▸ **WHAT TO PRODUCE**
Images excluded, reproduce each line of the records exactly as it stands.

Collected data:

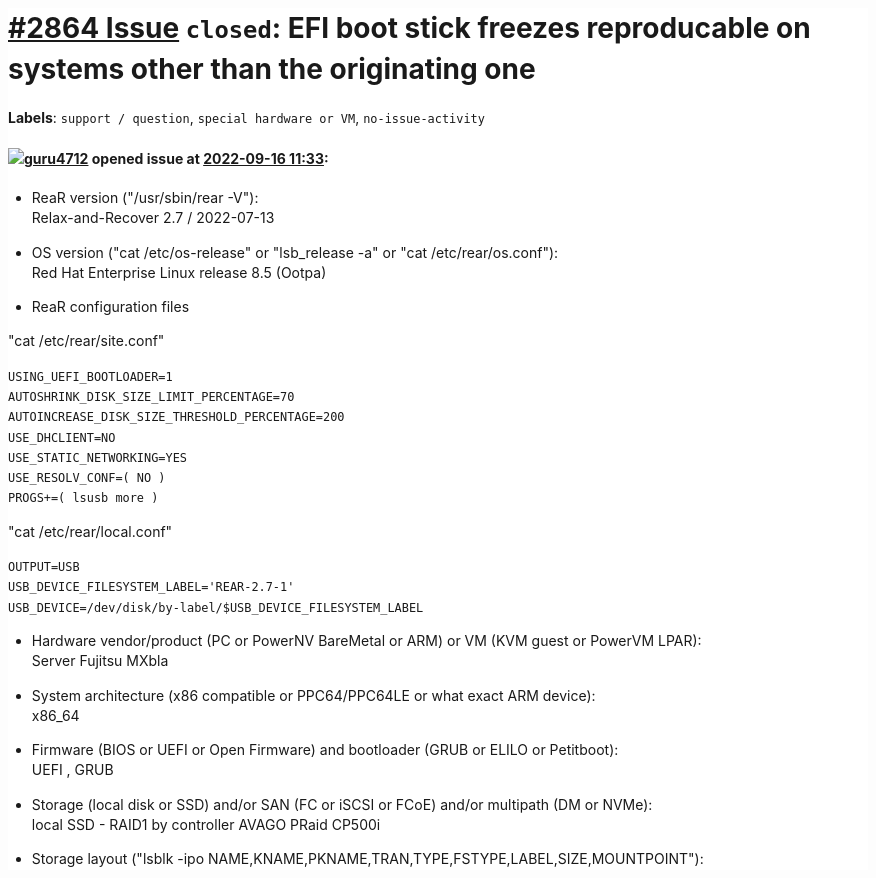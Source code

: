 [\#2864 Issue](https://github.com/rear/rear/issues/2864) `closed`: EFI boot stick freezes reproducable on systems other than the originating one
================================================================================================================================================

**Labels**: `support / question`, `special hardware or VM`,
`no-issue-activity`

#### <img src="https://avatars.githubusercontent.com/u/54933978?v=4" width="50">[guru4712](https://github.com/guru4712) opened issue at [2022-09-16 11:33](https://github.com/rear/rear/issues/2864):

-   ReaR version ("/usr/sbin/rear -V"):  
    Relax-and-Recover 2.7 / 2022-07-13

-   OS version ("cat /etc/os-release" or "lsb\_release -a" or "cat
    /etc/rear/os.conf"):  
    Red Hat Enterprise Linux release 8.5 (Ootpa)

-   ReaR configuration files

"cat /etc/rear/site.conf"

    USING_UEFI_BOOTLOADER=1
    AUTOSHRINK_DISK_SIZE_LIMIT_PERCENTAGE=70
    AUTOINCREASE_DISK_SIZE_THRESHOLD_PERCENTAGE=200
    USE_DHCLIENT=NO
    USE_STATIC_NETWORKING=YES
    USE_RESOLV_CONF=( NO )
    PROGS+=( lsusb more )

"cat /etc/rear/local.conf"

    OUTPUT=USB
    USB_DEVICE_FILESYSTEM_LABEL='REAR-2.7-1'
    USB_DEVICE=/dev/disk/by-label/$USB_DEVICE_FILESYSTEM_LABEL

-   Hardware vendor/product (PC or PowerNV BareMetal or ARM) or VM (KVM
    guest or PowerVM LPAR):  
    Server Fujitsu MXbla

-   System architecture (x86 compatible or PPC64/PPC64LE or what exact
    ARM device):  
    x86\_64

-   Firmware (BIOS or UEFI or Open Firmware) and bootloader (GRUB or
    ELILO or Petitboot):  
    UEFI , GRUB

-   Storage (local disk or SSD) and/or SAN (FC or iSCSI or FCoE) and/or
    multipath (DM or NVMe):  
    local SSD - RAID1 by controller AVAGO PRaid CP500i

-   Storage layout ("lsblk -ipo
    NAME,KNAME,PKNAME,TRAN,TYPE,FSTYPE,LABEL,SIZE,MOUNTPOINT"):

▸ **RESPONSE TO THIS TASK**
Source code

: [\#2864 Issue](https://github.com/rear/rear/issues/2864) `closed`: EFI boot stick freezes reproducable on systems other than the originating one
================================================================================================================================================

**Labels**: `support / question`, `special hardware or VM`,
`no-issue-activity`

#### <img src="https://avatars.githubusercontent.com/u/54933978?v=4" width="50">[guru4712](https://github.com/guru4712) opened issue at [2022-09-16 11:33](https://github.com/rear/rear/issues/2864):

-   ReaR version ("/usr/sbin/rear -V"):  
    Relax-and-Recover 2.7 / 2022-07-13

-   OS version ("cat /etc/os-release" or "lsb\_release -a" or "cat
    /etc/rear/os.conf"):  
    Red Hat Enterprise Linux release 8.5 (Ootpa)

-   ReaR configuration files

"cat /etc/rear/site.conf"

    USING_UEFI_BOOTLOADER=1
    AUTOSHRINK_DISK_SIZE_LIMIT_PERCENTAGE=70
    AUTOINCREASE_DISK_SIZE_THRESHOLD_PERCENTAGE=200
    USE_DHCLIENT=NO
    USE_STATIC_NETWORKING=YES
    USE_RESOLV_CONF=( NO )
    PROGS+=( lsusb more )

"cat /etc/rear/local.conf"

    OUTPUT=USB
    USB_DEVICE_FILESYSTEM_LABEL='REAR-2.7-1'
    USB_DEVICE=/dev/disk/by-label/$USB_DEVICE_FILESYSTEM_LABEL

-   Hardware vendor/product (PC or PowerNV BareMetal or ARM) or VM (KVM
    guest or PowerVM LPAR):  
    Server Fujitsu MXbla

-   System architecture (x86 compatible or PPC64/PPC64LE or what exact
    ARM device):  
    x86\_64

-   Firmware (BIOS or UEFI or Open Firmware) and bootloader (GRUB or
    ELILO or Petitboot):  
    UEFI , GRUB

-   Storage (local disk or SSD) and/or SAN (FC or iSCSI or FCoE) and/or
    multipath (DM or NVMe):  
    local SSD - RAID1 by controller AVAGO PRaid CP500i

-   Storage layout ("lsblk -ipo
    NAME,KNAME,PKNAME,TRAN,TYPE,FSTYPE,LABEL,SIZE,MOUNTPOINT"):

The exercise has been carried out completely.